A BD’M client noted recently that they were engaged in a battle of business models. This is a clarifying thought – a competition between the fundamental strategy employed by each competitor for creating and delivering customer value.
This point of view implies that each company competes through a single, overarching business model. But can a company compete by spreading its bets across multiple business models?
This was on my mind when I read an article in yesterday’s New York Times about how Amazon will employ three different business models to sell books. As we all know, Amazon’s core business is selling pulp books direct to consumers. And, with Kindle, Amazon is now in the business of selling digital downloads of e-books. But Amazon has decided to also sell its e-books on competitive services, such as iTunes, for the same $9.99 price it charges Kindle owners.

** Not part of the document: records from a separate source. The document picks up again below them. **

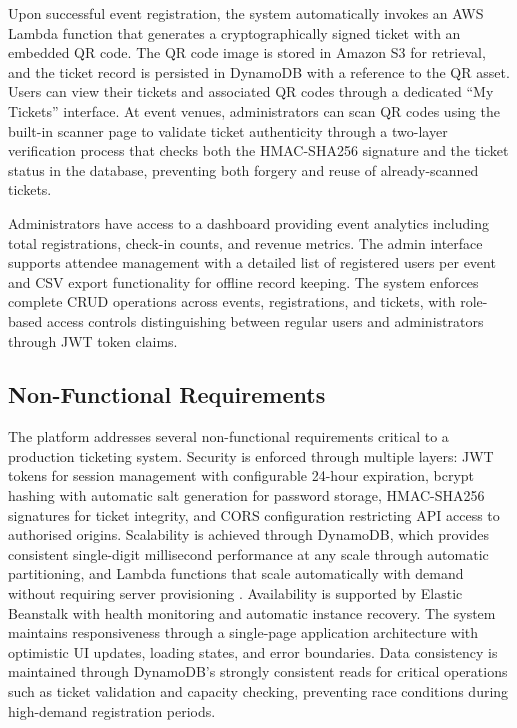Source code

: \documentclass[conference]{IEEEtran}
\begin{document}
Upon successful event registration, the system automatically invokes an AWS Lambda function that generates a cryptographically signed ticket with an embedded QR code. The QR code image is stored in Amazon S3 for retrieval, and the ticket record is persisted in DynamoDB with a reference to the QR asset. Users can view their tickets and associated QR codes through a dedicated ``My Tickets'' interface. At event venues, administrators can scan QR codes using the built-in scanner page to validate ticket authenticity through a two-layer verification process that checks both the HMAC-SHA256 signature and the ticket status in the database, preventing both forgery and reuse of already-scanned tickets.

Administrators have access to a dashboard providing event analytics including total registrations, check-in counts, and revenue metrics. The admin interface supports attendee management with a detailed list of registered users per event and CSV export functionality for offline record keeping. The system enforces complete CRUD operations across events, registrations, and tickets, with role-based access controls distinguishing between regular users and administrators through JWT token claims.

\subsection{Non-Functional Requirements}

The platform addresses several non-functional requirements critical to a production ticketing system. Security is enforced through multiple layers: JWT tokens for session management with configurable 24-hour expiration, bcrypt hashing with automatic salt generation for password storage, HMAC-SHA256 signatures for ticket integrity, and CORS configuration restricting API access to authorised origins. Scalability is achieved through DynamoDB, which provides consistent single-digit millisecond performance at any scale through automatic partitioning, and Lambda functions that scale automatically with demand without requiring server provisioning \cite{aws2024dynamodb}. Availability is supported by Elastic Beanstalk with health monitoring and automatic instance recovery. The system maintains responsiveness through a single-page application architecture with optimistic UI updates, loading states, and error boundaries. Data consistency is maintained through DynamoDB's strongly consistent reads for critical operations such as ticket validation and capacity checking, preventing race conditions during high-demand registration periods.
\end{document}
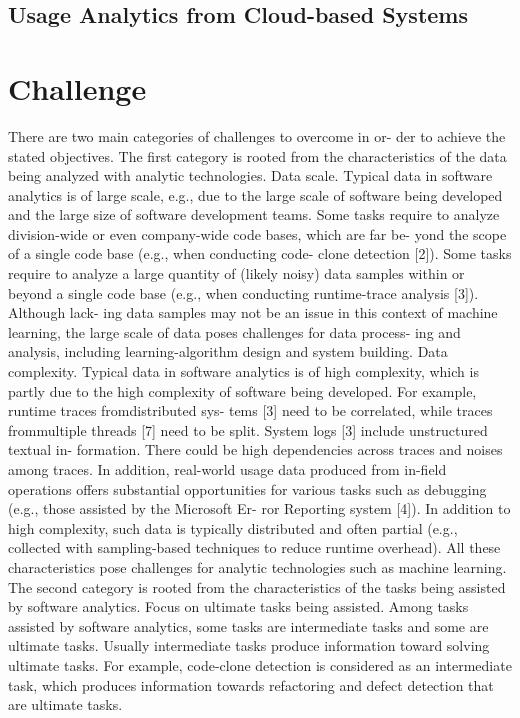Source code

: \documentclass{llncs}
\begin{document}
\subsection{Usage Analytics from Cloud-based Systems}
	
\section{Challenge}

There are two main categories of challenges to overcome in or-
der to achieve the stated objectives. The first category is rooted from the characteristics of the data being analyzed with analytic technologies. Data scale. Typical data in software analytics is of large scale,
e.g., due to the large scale of software being developed and the large size of software development teams. Some tasks require to analyze division-wide or even company-wide code bases, which are far be- yond the scope of a single code base (e.g., when conducting code- clone detection [2]). Some tasks require to analyze a large quantity of (likely noisy) data samples within or beyond a single code base (e.g., when conducting runtime-trace analysis [3]). Although lack- ing data samples may not be an issue in this context of machine learning, the large scale of data poses challenges for data process- ing and analysis, including learning-algorithm design and system building. Data complexity. Typical data in software analytics is of high
complexity, which is partly due to the high complexity of software being developed. For example, runtime traces fromdistributed sys- tems [3] need to be correlated, while traces frommultiple threads [7] need to be split. System logs [3] include unstructured textual in- formation. There could be high dependencies across traces and noises among traces. In addition, real-world usage data produced from in-field operations offers substantial opportunities for various tasks such as debugging (e.g., those assisted by the Microsoft Er- ror Reporting system [4]). In addition to high complexity, such data is typically distributed and often partial (e.g., collected with sampling-based techniques to reduce runtime overhead). All these characteristics pose challenges for analytic technologies such as machine learning. The second category is rooted from the characteristics of the
tasks being assisted by software analytics. Focus on ultimate tasks being assisted. Among tasks assisted
by software analytics, some tasks are intermediate tasks and some are ultimate tasks. Usually intermediate tasks produce information toward solving ultimate tasks. For example, code-clone detection is considered as an intermediate task, which produces information towards refactoring and defect detection that are ultimate tasks.
\end{document}
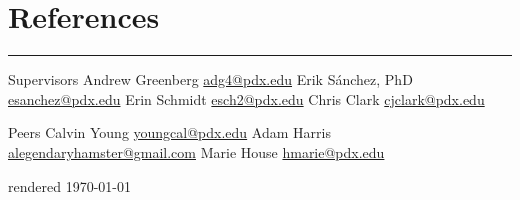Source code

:\section{References}
\noindent\rule{\textwidth}{\hlinewidth}
	\begin{innerlist}
	\item Supervisors
		\subitem Andrew Greenberg \hfill\href{mailto:adg4@pdx.edu}{adg4@pdx.edu}
		\subitem Erik S\'anchez, PhD \hfill\href{mailto:esanchez@pdx.edu}{esanchez@pdx.edu}
		\subitem Erin Schmidt \hfill\href{mailto:esch2@pdx.edu}{esch2@pdx.edu}
		\subitem Chris Clark \hfill\href{mailto:cjclark@pdx.edu}{cjclark@pdx.edu}
	\item Peers
		\subitem Calvin Young \hfill\href{mailto:youngcal@pdx.edu}{youngcal@pdx.edu}
		\subitem Adam Harris \hfill\href{mailto:alegendaryhamster@gmail.com}{alegendaryhamster@gmail.com}
		\subitem Marie House \hfill\href{mailto:hmarie@pdx.edu}{hmarie@pdx.edu}
	\end{innerlist}

\vfill
\centering rendered \today

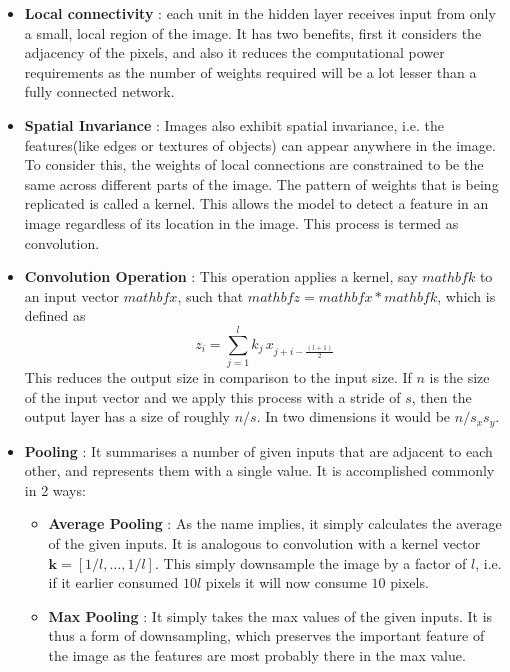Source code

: \documentclass{article}
\begin{document}
  \begin{itemize}
    \item \textbf{Local connectivity} : each unit in the hidden layer receives input from only a small, local region of the image. It has two benefits, first it considers the adjacency of the pixels, and also it reduces the computational power requirements as the number of weights required will be a lot lesser than a fully connected network.
    \item \textbf{Spatial Invariance} : Images also exhibit spatial invariance, i.e. the features(like edges or textures of objects) can appear anywhere in the image. To consider this, the weights of local connections are constrained to be the same across different parts of the image. The pattern of weights that is being replicated is called a kernel. This allows the model to detect a feature in an image regardless of its location in the image. This process is termed as convolution.
    \item \textbf{Convolution Operation} : This operation applies a kernel, say $mathbf{k}$ to an input  vector $mathbf{x}$, such that $mathbf{z } =mathbf{x} * mathbf{k}$, which is defined as
      \begin{equation*}
        z_i = \sum_{j=1}^{l} k_j \, x_{j+i-\frac{(l+1)}{2}}
      \end{equation*}
      This reduces the output size in comparison to the input size. If $n$ is the size of the input vector and we apply this process with a stride of $s$, then the output layer has a size of roughly $n/s$. In two dimensions it would be $n/ s_x s_y$. 
    \item \textbf{Pooling} : It summarises a number of given inputs that are adjacent to each other, and represents them with a single value. It is accomplished commonly in 2 ways:
      \begin{itemize}
        \item \textbf{Average Pooling} : As the name implies, it simply calculates the average of the given inputs. It is analogous to convolution with a kernel vector $\mathbf{k} = [1/l,\ldots,1/l]$. This simply downsample the image by a factor of $l$, i.e. if it earlier consumed $10l$ pixels it will now consume $10$ pixels.
        \item \textbf{Max Pooling} : It simply takes the max values of the given inputs. It is thus a form of downsampling, which preserves the important feature of the image as the features are most probably there in the max value.
      \end{itemize}

\end{itemize}
\end{document}
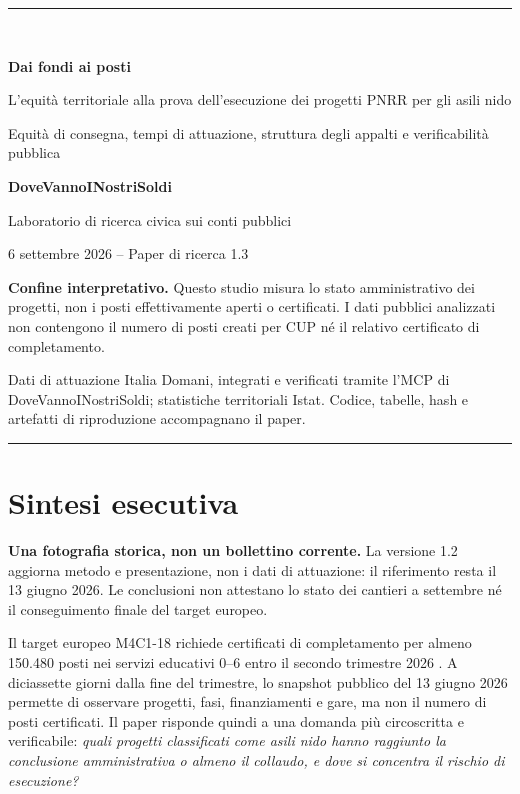 \documentclass[10pt,a4paper]{article}
\newcommand{\researchnote}[1]{%
  \par\addvspace{0.5\baselineskip}
  \noindent #1\par
  \addvspace{0.5\baselineskip}
}
\begin{document}
\begin{titlepage}
  \thispagestyle{empty}
  \vspace*{1.7cm}
  {\color{dvnsblue}\rule{\textwidth}{3pt}}\\[1.1cm]
  {\Huge\bfseries\color{dvnsnavy} Dai fondi ai posti\par}
  \vspace{0.45cm}
  {\LARGE L'equità territoriale alla prova dell'esecuzione dei progetti PNRR per gli asili nido\par}
  \vspace{0.65cm}
  {\large Equità di consegna, tempi di attuazione, struttura degli appalti e verificabilità pubblica\par}
  \vfill
  {\large\bfseries DoveVannoINostriSoldi\par}
  {\normalsize Laboratorio di ricerca civica sui conti pubblici\par}
  \vspace{0.5cm}
  {\normalsize 6 settembre 2026 -- Paper di ricerca 1.3\par}
  \vfill
  \researchnote{\textbf{Confine interpretativo.} Questo studio misura lo stato amministrativo dei progetti, non i posti effettivamente aperti o certificati. I dati pubblici analizzati non contengono il numero di posti creati per CUP né il relativo certificato di completamento.}
  \vspace{0.4cm}
  {\small\color{dvnsgrey}Dati di attuazione Italia Domani, integrati e verificati tramite l'MCP di DoveVannoINostriSoldi; statistiche territoriali Istat. Codice, tabelle, hash e artefatti di riproduzione accompagnano il paper.\par}
  \vspace{0.8cm}
  {\color{dvnsblue}\rule{\textwidth}{1pt}}
\end{titlepage}

\section*{Sintesi esecutiva}

\researchnote{\textbf{Una fotografia storica, non un bollettino corrente.} La versione 1.2 aggiorna metodo e presentazione, non i dati di attuazione: il riferimento resta il 13 giugno 2026. Le conclusioni non attestano lo stato dei cantieri a settembre né il conseguimento finale del target europeo.}

Il target europeo M4C1-18 richiede certificati di completamento per almeno 150.480 posti nei servizi educativi 0--6 entro il secondo trimestre 2026 \citep{ec2026target}. A diciassette giorni dalla fine del trimestre, lo snapshot pubblico del 13 giugno 2026 permette di osservare progetti, fasi, finanziamenti e gare, ma non il numero di posti certificati. Il paper risponde quindi a una domanda più circoscritta e verificabile: \emph{quali progetti classificati come asili nido hanno raggiunto la conclusione amministrativa o almeno il collaudo, e dove si concentra il rischio di esecuzione?}
\end{document}
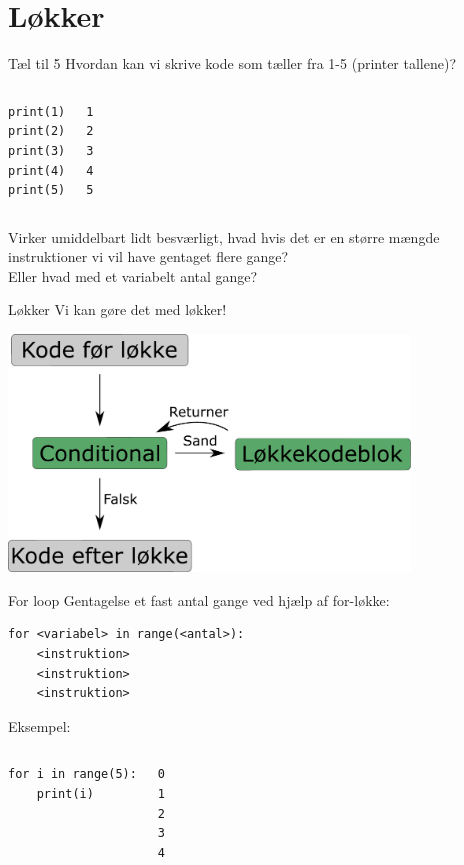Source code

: \section{Løkker}

\begin{frame}[fragile]{Tæl til 5}
	Hvordan kan vi skrive kode som tæller fra 1-5 (printer tallene)?
	\pause
	\begin{columns}
		\begin{lstlisting}[style=python]
print(1)
print(2)
print(3)
print(4)
print(5)
		\end{lstlisting}
		\begin{lstlisting}[style=python]
1
2
3
4
5
		\end{lstlisting}
	\end{columns}
	Virker umiddelbart lidt besværligt, hvad hvis det er en større mængde instruktioner vi vil have gentaget flere gange?\\
	Eller hvad med et variabelt antal gange?
\end{frame}

\begin{frame}[fragile]{Løkker}
	Vi kan gøre det med løkker!
	\begin{center}
		\includegraphics[width=0.8\textwidth]{figs/loop.pdf}
	\end{center}
\end{frame}


\begin{frame}[fragile]{For loop}
	Gentagelse et fast antal gange ved hjælp af for-løkke:
	\begin{lstlisting}[style=python]
for <variabel> in range(<antal>):
	<instruktion>
	<instruktion>
	<instruktion>
	\end{lstlisting}
	\pause
	Eksempel:
	\begin{columns}
		\column{0.4\textwidth}
		\begin{lstlisting}[style=python]
for i in range(5):
	print(i)
		\end{lstlisting}
		\column{0.4\textwidth}
		\begin{lstlisting}[style=python]
0
1
2
3
4
		\end{lstlisting}
	\end{columns}
\end{frame}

Jeff Bezos and company have created three different models, a move primarily designed to follow the customer and preempt competitors, and also produce a healthy side-effect – greater internal competition to drive ongoing innovation and greater focus.
Strategy guru Michael Porter has long said that alignment is the test of a great business strategy – i.e., a unique value proposition, delivered through a differentiated value chain, with all activities aligned, and all connected back to the balance sheet. Porter’s litmus test doesn’t go away, rather companies will have to apply this thinking across several business models simultaneously – a game of three-dimensional strategic chess.